Baird v. Chicago, Burlington & Quincy Railroad, 63 Ill. 2d 463 (1976)

May 14, 1976 · Illinois Supreme Court · No. 48037
63 Ill. 2d 463

(No. 48037.

JAMES BAIRD, Adm’r, et al., Appellees, v. CHICAGO, BURLINGTON AND QUINCY RAILROAD COMPANY, Appellant.

Opinion filed May 14, 1976.

Rehearing denied June 28, 1976.

*465CREBS, J., took no part.

SCHAEFER, J., dissenting.

Graham & Graham, of Springfield (R. E. Skov, of Chicago, of counsel), for appellant.

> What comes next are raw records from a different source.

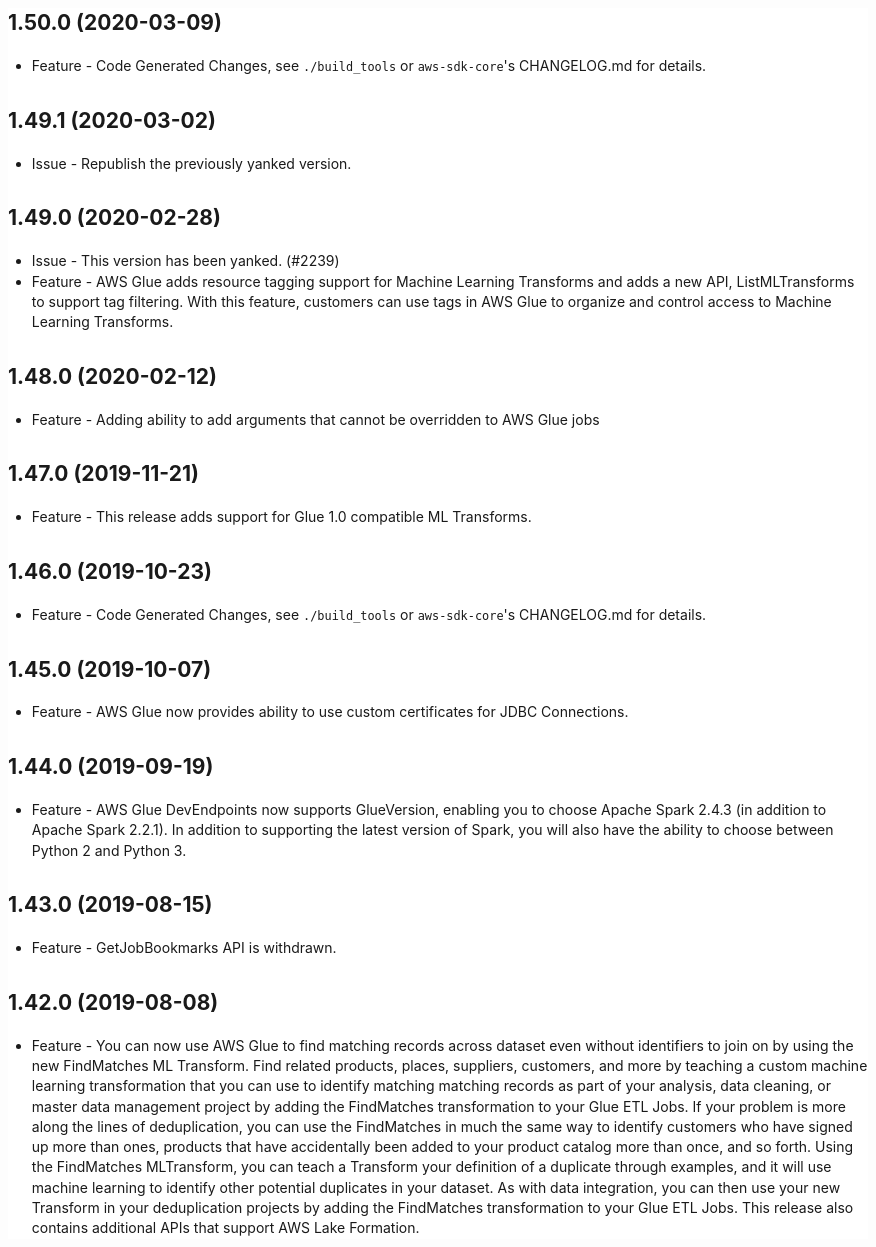 1.50.0 (2020-03-09)
------------------

* Feature - Code Generated Changes, see `./build_tools` or `aws-sdk-core`'s CHANGELOG.md for details.

1.49.1 (2020-03-02)
------------------

* Issue - Republish the previously yanked version.

1.49.0 (2020-02-28)
------------------

* Issue - This version has been yanked. (#2239)
* Feature - AWS Glue adds resource tagging support for Machine Learning Transforms and adds a new API, ListMLTransforms to support tag filtering.  With this feature, customers can use tags in AWS Glue to organize and control access to Machine Learning Transforms.

1.48.0 (2020-02-12)
------------------

* Feature - Adding ability to add arguments that cannot be overridden to AWS Glue jobs

1.47.0 (2019-11-21)
------------------

* Feature - This release adds support for Glue 1.0 compatible ML Transforms.

1.46.0 (2019-10-23)
------------------

* Feature - Code Generated Changes, see `./build_tools` or `aws-sdk-core`'s CHANGELOG.md for details.

1.45.0 (2019-10-07)
------------------

* Feature - AWS Glue now provides ability to use custom certificates for JDBC Connections.

1.44.0 (2019-09-19)
------------------

* Feature - AWS Glue DevEndpoints now supports GlueVersion, enabling you to choose Apache Spark 2.4.3 (in addition to Apache Spark 2.2.1). In addition to supporting the latest version of Spark, you will also have the ability to choose between Python 2 and Python 3.

1.43.0 (2019-08-15)
------------------

* Feature - GetJobBookmarks API is withdrawn.

1.42.0 (2019-08-08)
------------------

* Feature - You can now use AWS Glue to find matching records across dataset even without identifiers to join on by using the new FindMatches ML Transform. Find related products, places, suppliers, customers, and more by teaching a custom machine learning transformation that you can use to identify matching matching records as part of your analysis, data cleaning, or master data management project by adding the FindMatches transformation to your Glue ETL Jobs. If your problem is more along the lines of deduplication, you can use the FindMatches in much the same way to identify customers who have signed up more than ones, products that have accidentally been added to your product catalog more than once, and so forth. Using the FindMatches MLTransform, you can teach a Transform your definition of a duplicate through examples, and it will use machine learning to identify other potential duplicates in your dataset. As with data integration, you can then use your new Transform in your deduplication projects by adding the FindMatches transformation to your Glue ETL Jobs. This release also contains additional APIs that support AWS Lake Formation.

Gillespie, Burke & Gillespie, of Springfield (George B. Gillespie, of counsel), for appellees.

MR. JUSTICE GOLDENHERSH

delivered the opinion of the court:

The circuit court of Sangamon County entered judgments upon jury verdicts in the amount of $100,000 each in favor of plaintiffs, James Baird, administrator of the estate of Debra Lynn Baird, deceased, and John E. Massich, administrator of the estate of Michael E. Massich, deceased, and against the defendant, Chicago, Burlington and Quincy Railroad Company, now Burlington Northern. The decedents were killed as the result of a collision between a motorcycle operated by Michael, with Debra as his passenger, and defendant’s train. Defendant appealed and the appellate court reversed and remanded the causes *466for a new trial on damages only. (11 Ill. App. 3d 264.) Upon retrial the jury returned verdicts in favor of each plaintiff in the amount of $188,000. The circuit court entered judgment on the verdicts, defendant appealed, the appellate court affirmed (32 Ill. App. 3d 1), and we allowed defendant’s petition for leave to appeal.

The facts are adequately stated in the appellate court opinions and need not be repeated here. The record shows that the decedents, Debra Lynn Baird, age 17, and Michael E. Massich, age 19, were healthy, well adjusted, intelligent young people who attended church regularly and who enjoyed excellent relationships with their parents. Debra Lynn was a high school junior who intended to become a special education teacher. Michael had been a straight “A” student and valedictorian of his high school class. Prior to his death he had completed a year in the chemistry and engineering curriculum at the University of Illinois and had worked and partially supported himself. Debra was survived by her parents, both of whom were 41 years of age at the time of her death. Michael left surviving his father, who at the time of his death was 49 years of age.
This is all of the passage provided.